Sous l’impulsion de Dávid Vitézy, la BKK était effectivement devenue particulièrement volontariste en matière de promotion des modes de transports alternatifs. Entre 2010 et 2014, Budapest a ainsi lancé de nombreux chantiers de rénovation et d’extension du réseau de tramway, de valorisation des transports fluviaux, d’aménagements piéton et vélo… Des projets emblématiques comme la requalification complète de l’autoroute urbaine Rákoczi út, le projet d’une nouvelle ligne de tramway sur Thököly út ou l’extension de la ligne 2 de tramway au nord de Jászai Mari tér étaient dans les cartons. Mais, patatras! En désaccord avec son directeur, István Tarlós démissionne Vitézy et renvoie tous ces projets aux calendes grecques.
Ce limogeage survenu début 2015 marque un véritable tournant dans la politique des transports budapestois. Souhaitant amender les objectifs du Schéma métropolitain prévoyant une baisse de la part modale des voitures de 35 à 20%, István Tarlós a estimé en décembre dernier qu’il fallait marquer un coup d’arrêt aux mesures anti-voitures et redonner un peu de place aux automobilistes en ville. En avril, il promulgue même un arrêté cassant de nombreux principes d’aménagements urbains en faveurs du vélo, tels par exemple la priorité aux trajets les plus courts dans les cheminements cyclables, le marquage au sol des bandes cyclables, ou encore les pistes multiples favorisant sur les gros axes les possibilités de tourner aux carrefours.

Alors que de nombreuses associations de cyclistes craignent des mesures régressives, la mairie évoque seulement des aménagements mineurs dans certaines rues du centre-ville. Or, comme le révèle aujourd’hui Benjámin Zelki sur le blog Város és közlekedés («Ville et transport»), tout laisse à penser que les craintes des cyclistes étaient fondées et qu’István Tarlós a mis ses menaces à exécution. Depuis quelques jours, quelques voies ont été affublées de curieux panneaux restreignant sensiblement la circulation à vélo, y compris sur des pistes théoriquement entièrement cyclables.

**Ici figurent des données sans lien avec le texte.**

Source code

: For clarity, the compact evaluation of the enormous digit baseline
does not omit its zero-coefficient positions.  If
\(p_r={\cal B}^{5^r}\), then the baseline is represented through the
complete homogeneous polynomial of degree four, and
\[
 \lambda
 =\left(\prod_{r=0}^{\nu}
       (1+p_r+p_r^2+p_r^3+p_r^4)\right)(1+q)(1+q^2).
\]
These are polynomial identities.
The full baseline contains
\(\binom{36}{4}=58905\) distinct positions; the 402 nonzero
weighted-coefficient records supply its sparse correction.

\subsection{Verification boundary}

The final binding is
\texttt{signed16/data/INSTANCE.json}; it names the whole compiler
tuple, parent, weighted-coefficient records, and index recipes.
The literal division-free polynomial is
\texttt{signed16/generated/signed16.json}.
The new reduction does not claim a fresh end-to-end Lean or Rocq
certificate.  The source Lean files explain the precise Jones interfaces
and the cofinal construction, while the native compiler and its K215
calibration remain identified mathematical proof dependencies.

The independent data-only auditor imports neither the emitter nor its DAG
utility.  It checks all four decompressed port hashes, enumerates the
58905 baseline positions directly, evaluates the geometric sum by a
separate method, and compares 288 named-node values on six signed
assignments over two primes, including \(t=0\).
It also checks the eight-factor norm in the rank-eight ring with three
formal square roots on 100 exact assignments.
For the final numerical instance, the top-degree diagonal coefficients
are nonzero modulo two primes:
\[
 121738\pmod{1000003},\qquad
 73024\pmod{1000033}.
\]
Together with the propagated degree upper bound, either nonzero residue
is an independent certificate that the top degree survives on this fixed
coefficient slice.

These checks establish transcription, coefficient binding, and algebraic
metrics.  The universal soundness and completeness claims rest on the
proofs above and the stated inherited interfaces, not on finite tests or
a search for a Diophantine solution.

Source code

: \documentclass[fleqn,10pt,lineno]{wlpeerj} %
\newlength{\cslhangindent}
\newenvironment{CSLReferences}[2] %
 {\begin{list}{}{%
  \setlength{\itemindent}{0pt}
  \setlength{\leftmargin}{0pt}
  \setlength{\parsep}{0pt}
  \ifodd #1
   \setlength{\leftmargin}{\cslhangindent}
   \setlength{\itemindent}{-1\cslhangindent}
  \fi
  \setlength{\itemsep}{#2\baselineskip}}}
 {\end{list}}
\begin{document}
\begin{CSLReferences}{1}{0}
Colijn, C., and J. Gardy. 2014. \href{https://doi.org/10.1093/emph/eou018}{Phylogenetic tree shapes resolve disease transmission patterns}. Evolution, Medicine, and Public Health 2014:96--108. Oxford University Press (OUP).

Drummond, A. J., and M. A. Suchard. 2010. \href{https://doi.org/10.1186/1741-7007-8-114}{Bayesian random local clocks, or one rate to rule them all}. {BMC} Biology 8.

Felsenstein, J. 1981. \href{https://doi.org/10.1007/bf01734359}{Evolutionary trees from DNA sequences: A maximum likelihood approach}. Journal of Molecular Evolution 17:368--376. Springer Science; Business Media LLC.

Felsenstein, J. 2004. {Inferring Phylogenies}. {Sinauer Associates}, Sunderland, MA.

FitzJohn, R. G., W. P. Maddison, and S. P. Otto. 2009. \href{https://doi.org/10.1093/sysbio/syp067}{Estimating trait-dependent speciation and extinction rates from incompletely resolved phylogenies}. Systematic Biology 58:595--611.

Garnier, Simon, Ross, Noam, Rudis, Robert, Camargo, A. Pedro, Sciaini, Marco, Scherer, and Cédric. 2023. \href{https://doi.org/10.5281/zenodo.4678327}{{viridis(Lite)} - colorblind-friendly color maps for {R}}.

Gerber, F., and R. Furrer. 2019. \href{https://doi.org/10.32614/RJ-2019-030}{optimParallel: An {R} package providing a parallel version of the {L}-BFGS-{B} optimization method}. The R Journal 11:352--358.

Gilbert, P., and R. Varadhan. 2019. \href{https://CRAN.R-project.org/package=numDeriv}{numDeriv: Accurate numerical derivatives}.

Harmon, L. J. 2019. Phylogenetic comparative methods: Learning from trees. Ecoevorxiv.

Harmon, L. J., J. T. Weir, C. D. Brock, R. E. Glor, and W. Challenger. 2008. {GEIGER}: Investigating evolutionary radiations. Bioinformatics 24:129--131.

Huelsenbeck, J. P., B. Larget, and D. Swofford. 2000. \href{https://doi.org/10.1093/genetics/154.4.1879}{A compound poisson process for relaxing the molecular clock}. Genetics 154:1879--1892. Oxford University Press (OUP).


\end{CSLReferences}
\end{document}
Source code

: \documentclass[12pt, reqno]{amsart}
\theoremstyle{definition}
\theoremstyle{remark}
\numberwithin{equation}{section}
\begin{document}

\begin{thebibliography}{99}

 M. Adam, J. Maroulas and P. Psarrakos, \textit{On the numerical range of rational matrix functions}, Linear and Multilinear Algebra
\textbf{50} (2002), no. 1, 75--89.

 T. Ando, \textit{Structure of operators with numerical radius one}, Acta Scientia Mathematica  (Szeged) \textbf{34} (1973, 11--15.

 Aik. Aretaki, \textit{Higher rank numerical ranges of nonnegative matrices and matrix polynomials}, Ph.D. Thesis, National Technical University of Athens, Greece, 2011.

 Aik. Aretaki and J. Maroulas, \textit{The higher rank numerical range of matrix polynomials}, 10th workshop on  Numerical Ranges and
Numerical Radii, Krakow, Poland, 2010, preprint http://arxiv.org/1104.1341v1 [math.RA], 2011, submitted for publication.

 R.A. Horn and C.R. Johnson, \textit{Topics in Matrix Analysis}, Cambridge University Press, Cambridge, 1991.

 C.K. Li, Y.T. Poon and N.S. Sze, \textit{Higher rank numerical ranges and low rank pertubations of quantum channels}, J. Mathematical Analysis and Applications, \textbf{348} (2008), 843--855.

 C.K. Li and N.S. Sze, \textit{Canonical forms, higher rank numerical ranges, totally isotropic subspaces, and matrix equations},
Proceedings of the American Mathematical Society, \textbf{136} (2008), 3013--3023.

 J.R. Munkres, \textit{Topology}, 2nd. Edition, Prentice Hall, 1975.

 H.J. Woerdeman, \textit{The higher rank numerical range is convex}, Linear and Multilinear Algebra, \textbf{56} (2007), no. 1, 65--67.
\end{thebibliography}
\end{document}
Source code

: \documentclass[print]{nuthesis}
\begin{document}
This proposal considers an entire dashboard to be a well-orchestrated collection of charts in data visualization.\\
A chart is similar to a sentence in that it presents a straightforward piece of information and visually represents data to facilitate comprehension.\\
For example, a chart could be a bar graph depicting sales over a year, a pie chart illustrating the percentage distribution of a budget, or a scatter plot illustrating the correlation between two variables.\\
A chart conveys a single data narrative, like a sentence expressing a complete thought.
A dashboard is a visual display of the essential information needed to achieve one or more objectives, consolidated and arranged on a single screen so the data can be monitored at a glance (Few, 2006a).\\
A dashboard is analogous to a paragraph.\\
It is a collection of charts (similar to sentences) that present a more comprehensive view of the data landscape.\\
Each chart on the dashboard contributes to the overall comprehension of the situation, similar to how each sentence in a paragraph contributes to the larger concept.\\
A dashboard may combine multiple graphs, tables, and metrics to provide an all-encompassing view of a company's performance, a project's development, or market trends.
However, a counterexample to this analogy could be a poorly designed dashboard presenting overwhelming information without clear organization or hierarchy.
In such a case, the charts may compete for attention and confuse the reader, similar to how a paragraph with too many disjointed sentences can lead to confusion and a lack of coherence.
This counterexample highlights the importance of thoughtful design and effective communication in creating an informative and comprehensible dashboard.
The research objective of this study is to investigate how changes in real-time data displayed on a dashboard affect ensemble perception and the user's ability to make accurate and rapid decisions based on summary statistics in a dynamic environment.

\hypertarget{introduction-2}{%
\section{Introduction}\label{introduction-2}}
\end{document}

Ces panneaux ont été photographiés sur des axes stratégiques car permettant la traversée Nord-Sud de la ville. A noter également que la photo 1 a été prise sur une portion de l’EuroVelo 6. Selon l’auteur du blog, la mairie assure que ces mesures sont provisoires, mais la pose de panneaux en dur laisse penser tout le contraire. Alors que le cycliste pestois le plus aguerri n’a de cesse d’observer l’agressivité croissante des voitures , souvent des chauffeurs de taxi, à son égard, le voilà averti que ce n’est pas du côté des pouvoirs publics qu’il pourra trouver du soutien, au contraire. Le fameux Critical Mass, «vélorution budapestoise» arrêtée sur décision de ses fondateurs en avril 2013, a peut-être tiré sa révérence trop tôt.